Each model produced a good starting point
Nobody would actually design a model completely hands off like this
What I found most interesting about this test was that it proved a hypothesis I've had for a while: models aren't typically going to one-shot a CAD design, but with more interactive guidance, they can probably do a lot more than you'd expect. I could have used my callipers to collect all of the measurements myself, and I could have even made a basic sketch of the dimensions in Onshape or something, but I gave a very barebones prompt to both Opus 4.8 and GPT-5.5. Even still, across all three rounds, both managed to be decently impressive. What I did here was not what a normal person would do, and it was artificially limiting, but that's why it was arguably more impressive.

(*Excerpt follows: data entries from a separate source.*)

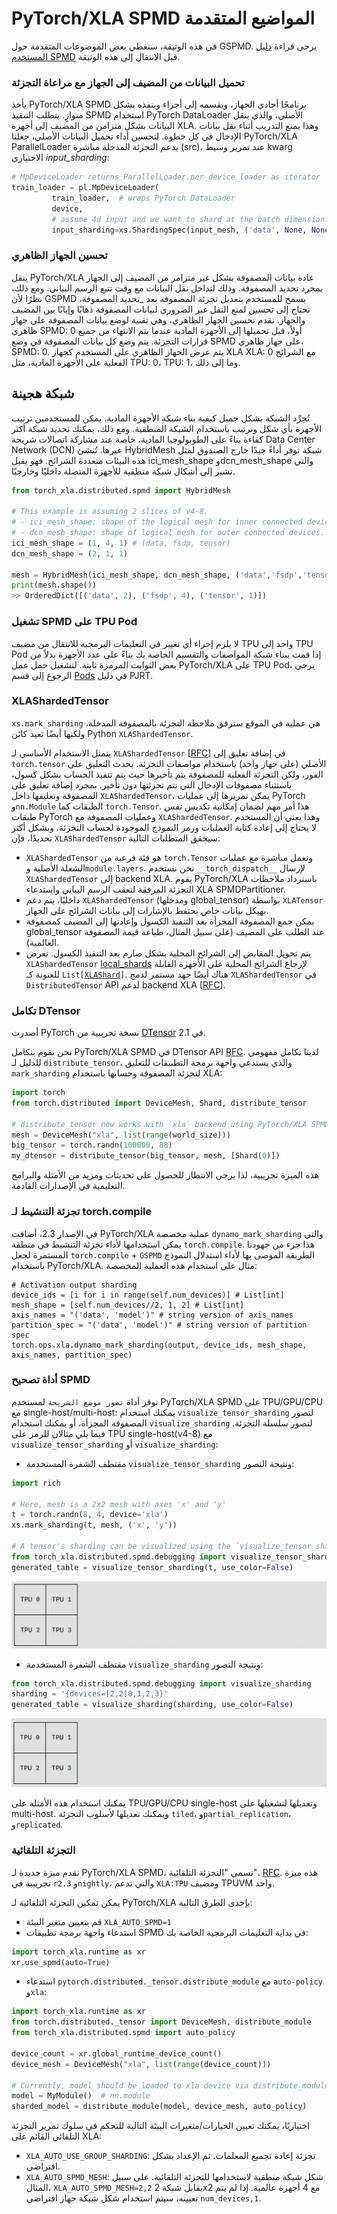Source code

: # PyTorch/XLA SPMD المواضيع المتقدمة

في هذه الوثيقة، سنغطي بعض الموضوعات المتقدمة حول GSPMD. يرجى قراءة [دليل المستخدم SPMD](https://github.com/pytorch/xla/blob/master/docs/spmd_basic.md) قبل الانتقال إلى هذه الوثيقة.

### تحميل البيانات من المضيف إلى الجهاز مع مراعاة التجزئة

يأخذ PyTorch/XLA SPMD برنامجًا أحادي الجهاز، ويقسمه إلى أجزاء وينفذه بشكل متوازٍ. يتطلب التنفيذ SPMD استخدام PyTorch DataLoader الأصلي، والذي ينقل البيانات بشكل متزامن من المضيف إلى أجهزة XLA. وهذا يمنع التدريب أثناء نقل بيانات الإدخال في كل خطوة. لتحسين أداء تحميل البيانات الأصلي، جعلنا PyTorch/XLA ParallelLoader يدعم التجزئة المدخلة مباشرة (src)، عند تمرير وسيط kwarg الاختياري _input_sharding_:

```python
# MpDeviceLoader returns ParallelLoader.per_device_loader as iterator
train_loader = pl.MpDeviceLoader(
         train_loader,  # wraps PyTorch DataLoader
         device,
	     # assume 4d input and we want to shard at the batch dimension.
         input_sharding=xs.ShardingSpec(input_mesh, ('data', None, None, None)))
```

### تحسين الجهاز الظاهري

ينقل PyTorch/XLA عادة بيانات المصفوفة بشكل غير متزامر من المضيف إلى الجهاز بمجرد تحديد المصفوفة. وذلك لتداخل نقل البيانات مع وقت تتبع الرسم البياني. ومع ذلك، نظرًا لأن GSPMD يسمح للمستخدم بتعديل تجزئة المصفوفة بعد _تحديد المصفوفة، نحتاج إلى تحسين لمنع النقل غير الضروري لبيانات المصفوفة ذهابًا وإيابًا بين المضيف والجهاز. نقدم تحسين الجهاز الظاهري، وهي تقنية لوضع بيانات المصفوفة على جهاز ظاهري SPMD: 0 أولاً، قبل تحميلها إلى الأجهزة المادية عندما يتم الانتهاء من جميع قرارات التجزئة. يتم وضع كل بيانات المصفوفة في وضع SPMD على جهاز ظاهري، SPMD: 0. يتم عرض الجهاز الظاهري على المستخدم كجهاز XLA XLA: 0 مع الشرائح الفعلية على الأجهزة المادية، مثل TPU: 0، TPU: 1، وما إلى ذلك.

## شبكة هجينة

تُجرِّد الشبكة بشكل جميل كيفية بناء شبكة الأجهزة المادية. يمكن للمستخدمين ترتيب الأجهزة بأي شكل وترتيب باستخدام الشبكة المنطقية. ومع ذلك، يمكنك تحديد شبكة أكثر كفاءة بناءً على الطوبولوجيا المادية، خاصة عند مشاركة اتصالات شريحة Data Center Network (DCN) عبرها. تُنشئ HybridMesh شبكة توفر أداءً جيدًا خارج الصندوق لمثل هذه البيئات متعددة الشرائح. فهو يقبل ici_mesh_shape وdcn_mesh_shape والتي تشير إلى أشكال شبكة منطقية للأجهزة المتصلة داخليًا وخارجيًا.

```python
from torch_xla.distributed.spmd import HybridMesh

# This example is assuming 2 slices of v4-8.
# - ici_mesh_shape: shape of the logical mesh for inner connected devices.
# - dcn_mesh_shape: shape of logical mesh for outer connected devices.
ici_mesh_shape = (1, 4, 1) # (data, fsdp, tensor)
dcn_mesh_shape = (2, 1, 1)

mesh = HybridMesh(ici_mesh_shape, dcn_mesh_shape, ('data','fsdp','tensor'))
print(mesh.shape())
>> OrderedDict([('data', 2), ('fsdp', 4), ('tensor', 1)])
```

### تشغيل SPMD على TPU Pod

لا يلزم إجراء أي تغيير في التعليمات البرمجية للانتقال من مضيف TPU واحد إلى TPU Pod إذا قمت ببناء شبكة المواصفات والتقسيم الخاصة بك بناءً على عدد الأجهزة بدلاً من بعض الثوابت المرمزة ثابتة. لتشغيل حمل عمل PyTorch/XLA على TPU Pod، يرجى الرجوع إلى قسم [Pods](https://github.com/pytorch/xla/blob/master/docs/pjrt.md#pods) في دليل PJRT.

### XLAShardedTensor

`xs.mark_sharding` هي عملية في الموقع سترفق ملاحظة التجزئة بالمصفوفة المدخلة، ولكنها أيضًا تعيد كائن Python `XLAShardedTensor`.

يتمثل الاستخدام الأساسي لـ `XLAShardedTensor` [[RFC](https://github.com/pytorch/xla/issues/3871)] في إضافة تعليق إلى `torch.tensor` الأصلي (على جهاز واحد) باستخدام مواصفات التجزئة. يحدث التعليق على الفور، ولكن التجزئة الفعلية للمصفوفة يتم تأخيرها حيث يتم تنفيذ الحساب بشكل كسول، باستثناء مصفوفات الإدخال التي تتم تجزئتها دون تأخير. بمجرد إضافة تعليق على المصفوفة وتغليفها داخل `XLAShardedTensor`، يمكن تمريرها إلى عمليات PyTorch و`nn.Module` الطبقات كما `torch.Tensor`. هذا أمر مهم لضمان إمكانية تكديس نفس طبقات PyTorch وعمليات المصفوفة مع `XLAShardedTensor`. وهذا يعني أن المستخدم لا يحتاج إلى إعادة كتابة العمليات ورمز النموذج الموجودة لحساب التجزئة. وبشكل أكثر تحديدًا، فإن `XLAShardedTensor` سيحقق المتطلبات التالية:

* `XLAShardedTensor` هو فئة فرعية من `torch.Tensor` وتعمل مباشرة مع عمليات الشعلة الأصلية و`module.layers`. نحن نستخدم `__torch_dispatch__` لإرسال `XLAShardedTensor` إلى backend XLA. يقوم PyTorch/XLA باسترداد ملاحظات التجزئة المرفقة لتعقب الرسم البياني واستدعاء XLA SPMDPartitioner.
* داخليًا، يتم دعم `XLAShardedTensor` (ومدخلها global_tensor) بواسطة `XLATensor` بهيكل بيانات خاص يحتفظ بالإشارات إلى بيانات الشرائح على الجهاز.
* يمكن جمع المصفوفة المجزأة بعد التنفيذ الكسول وإعادتها إلى المضيف كمصفوفة global_tensor عند الطلب على المضيف (على سبيل المثال، طباعة قيمة المصفوفة العالمية).
* يتم تحويل المقابض إلى الشرائح المحلية بشكل صارم بعد التنفيذ الكسول. تعرض `XLAShardedTensor` [local_shards](https://github.com/pytorch/xla/blob/4e8e5511555073ce8b6d1a436bf808c9333dcac6/torch_xla/distributed/spmd/xla_sharded_tensor.py#L117) لإرجاع الشرائح المحلية على الأجهزة القابلة للعنونة كـ <code>List[[XLAShard](https://github.com/pytorch/xla/blob/4e8e5511555073ce8b6d1a436bf808c9333dcac6/torch_xla/distributed/spmd/xla_sharded_tensor.py#L12)]</code>.
هناك أيضًا جهد مستمر لدمج <code>XLAShardedTensor</code> في <code>DistributedTensor</code> API لدعم backend XLA [[RFC](https://github.com/pytorch/pytorch/issues/92909)].

### تكامل DTensor

أصدرت PyTorch نسخة تجريبية من [DTensor](https://github.com/pytorch/pytorch/blob/main/torch/distributed/_tensor/README.md) في 2.1.

نحن نقوم بتكامل PyTorch/XLA SPMD في DTensor API [RFC](https://github.com/pytorch/pytorch/issues/92909). لدينا تكامل مفهومي للدليل لـ `distribute_tensor`، والذي يستدعي واجهة برمجة التطبيقات للتعليق `mark_sharding` لتجزئة المصفوفة وحسابها باستخدام XLA:

```python
import torch
from torch.distributed import DeviceMesh, Shard, distribute_tensor

# distribute_tensor now works with `xla` backend using PyTorch/XLA SPMD.
mesh = DeviceMesh("xla", list(range(world_size)))
big_tensor = torch.randn(100000, 88)
my_dtensor = distribute_tensor(big_tensor, mesh, [Shard(0)])
```

هذه الميزة تجريبية، لذا يرجى الانتظار للحصول على تحديثات ومزيد من الأمثلة والبرامج التعليمية في الإصدارات القادمة.

### تجزئة التنشيط لـ torch.compile

في الإصدار 2.3، أضافت PyTorch/XLA عملية مخصصة `dynamo_mark_sharding` والتي يمكن استخدامها لأداء تجزئة التنشيط في منطقة `torch.compile`. هذا جزء من جهودنا المستمرة لجعل `torch.compile` + `GSPMD` الطريقة الموصى بها لأداء استدلال النموذج باستخدام PyTorch/XLA. مثال على استخدام هذه العملية المخصصة:

```
# Activation output sharding
device_ids = [i for i in range(self.num_devices)] # List[int]
mesh_shape = [self.num_devices//2, 1, 2] # List[int]
axis_names = "('data', 'model')" # string version of axis_names
partition_spec = "('data', 'model')" # string version of partition spec
torch.ops.xla.dynamo_mark_sharding(output, device_ids, mesh_shape, axis_names, partition_spec)
```

### أداة تصحيح SPMD

نوفر أداة `تصور موضع الشريحة` لمستخدم PyTorch/XLA SPMD على TPU/GPU/CPU مع single-host/multi-host: يمكنك استخدام `visualize_tensor_sharding` لتصور المصفوفة المجزأة، أو يمكنك استخدام `visualize_sharding` لتصور سلسلة التجزئة. فيما يلي مثالان للرمز على TPU single-host(v4-8) مع `visualize_tensor_sharding` أو `visualize_sharding`:

- مقتطف الشفرة المستخدمة `visualize_tensor_sharding` ونتيجة التصور:

```python
import rich

# Here, mesh is a 2x2 mesh with axes 'x' and 'y'
t = torch.randn(8, 4, device='xla')
xs.mark_sharding(t, mesh, ('x', 'y'))

# A tensor's sharding can be visualized using the `visualize_tensor_sharding` method
from torch_xla.distributed.spmd.debugging import visualize_tensor_sharding
generated_table = visualize_tensor_sharding(t, use_color=False)
```

<picture>
<source media="(prefers-color-scheme: dark)" srcset="_static/img/spmd_debug_1.png">
<img alt="visualize_tensor_sharding example on TPU v4-8(single-host)" src="_static/img/spmd_debug_1_light.png">
</picture>

- مقتطف الشفرة المستخدمة `visualize_sharding` ونتيجة التصور:

```python
from torch_xla.distributed.spmd.debugging import visualize_sharding
sharding = '{devices=[2,2]0,1,2,3}'
generated_table = visualize_sharding(sharding, use_color=False)
```

<picture>
<source media="(prefers-color-scheme: dark)" srcset="_static/img/spmd_debug_2.png">
<img alt="visualize_sharding example on TPU v4-8(single-host)" src="_static/img/spmd_debug_2_light.png">
</picture>

يمكنك استخدام هذه الأمثلة على TPU/GPU/CPU single-host وتعديلها لتشغيلها على multi-host. ويمكنك تعديلها لأسلوب التجزئة `tiled`، و`partial_replication`، و`replicated`.

### التجزئة التلقائية

نقدم ميزة جديدة لـ PyTorch/XLA SPMD، تسمى "التجزئة التلقائية"، [RFC](https://github.com/pytorch/xla/issues/6322). هذه ميزة تجريبية في `r2.3` و`nightly`، والتي تدعم `XLA:TPU` ومضيف TPUVM واحد.

يمكن تمكين التجزئة التلقائية لـ PyTorch/XLA بإحدى الطرق التالية:

- قم بتعيين متغير البيئة `XLA_AUTO_SPMD=1`
- استدعاء واجهة برمجة تطبيقات SPMD في بداية التعليمات البرمجية الخاصة بك:

```python
import torch_xla.runtime as xr
xr.use_spmd(auto=True)
```

- استدعاء `pytorch.distributed._tensor.distribute_module` مع `auto-policy` و`xla`:

```python
import torch_xla.runtime as xr
from torch.distributed._tensor import DeviceMesh, distribute_module
from torch_xla.distributed.spmd import auto_policy

device_count = xr.global_runtime_device_count()
device_mesh = DeviceMesh("xla", list(range(device_count)))

# Currently, model should be loaded to xla device via distribute_module.
model = MyModule()  # nn.module
sharded_model = distribute_module(model, device_mesh, auto_policy)
```

اختياريًا، يمكنك تعيين الخيارات/متغيرات البيئة التالية للتحكم في سلوك
تمرير التجزئة التلقائي القائم على XLA:

- `XLA_AUTO_USE_GROUP_SHARDING`: تجزئة إعادة تجميع المعلمات. تم الإعداد بشكل افتراضي.
- `XLA_AUTO_SPMD_MESH`: شكل شبكة منطقية لاستخدامها للتجزئة التلقائية. على سبيل المثال،
`XLA_AUTO_SPMD_MESH=2,2` يقابل شبكة 2x2 مع 4 أجهزة عالمية. إذا لم يتم تعيينه،
سيتم استخدام شكل شبكة جهاز افتراضي `num_devices,1`.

For example, GPT-5.5 consistently did the more impressive research, gathering real coordinates, even downloading an official CAD file, and writing notes as it went. I had thought that the harness may play a part when it comes to research, as I'm using GPT-5.5 in Pi with my own SearXNG instance, yet it still did better on research than Claude did. Unfortunately, it kept producing parts that didn't physically work. On the opposite side, Claude tended to write cleaner geometry that held together, and seemed to understand the actual geometry better than GPT-5.5 did, but it also didn't research the actual dimensions effectively. Neither managed to do the research and the physical reasoning well in the same pass.
What would get every part over the line was a more proactive human in the loop; for example, the ReSpeaker buttons were fixed because I noticed they were incorrect, and it only took a light prompt to GPT-5.5 where I stated that the buttons should be flush to the side that it figured out they were oriented incorrectly and put in the wrong place. For simple parametric parts, this is genuinely good, and faster than learning a CAD package from scratch. I went from a prompt to printable STLs of a phone stand, a mic-array case, and a remote cradle in just a few minutes, and they're not far off of being parts that I'd happily send to my 3D printer.
Like with anything else and LLMs, the output is only as good as the human making the judgment. You need to know the real dimensions, read every render as if you're trying to break it, and keep in mind that "no errors" and "won't fall over" aren't quite the same thing.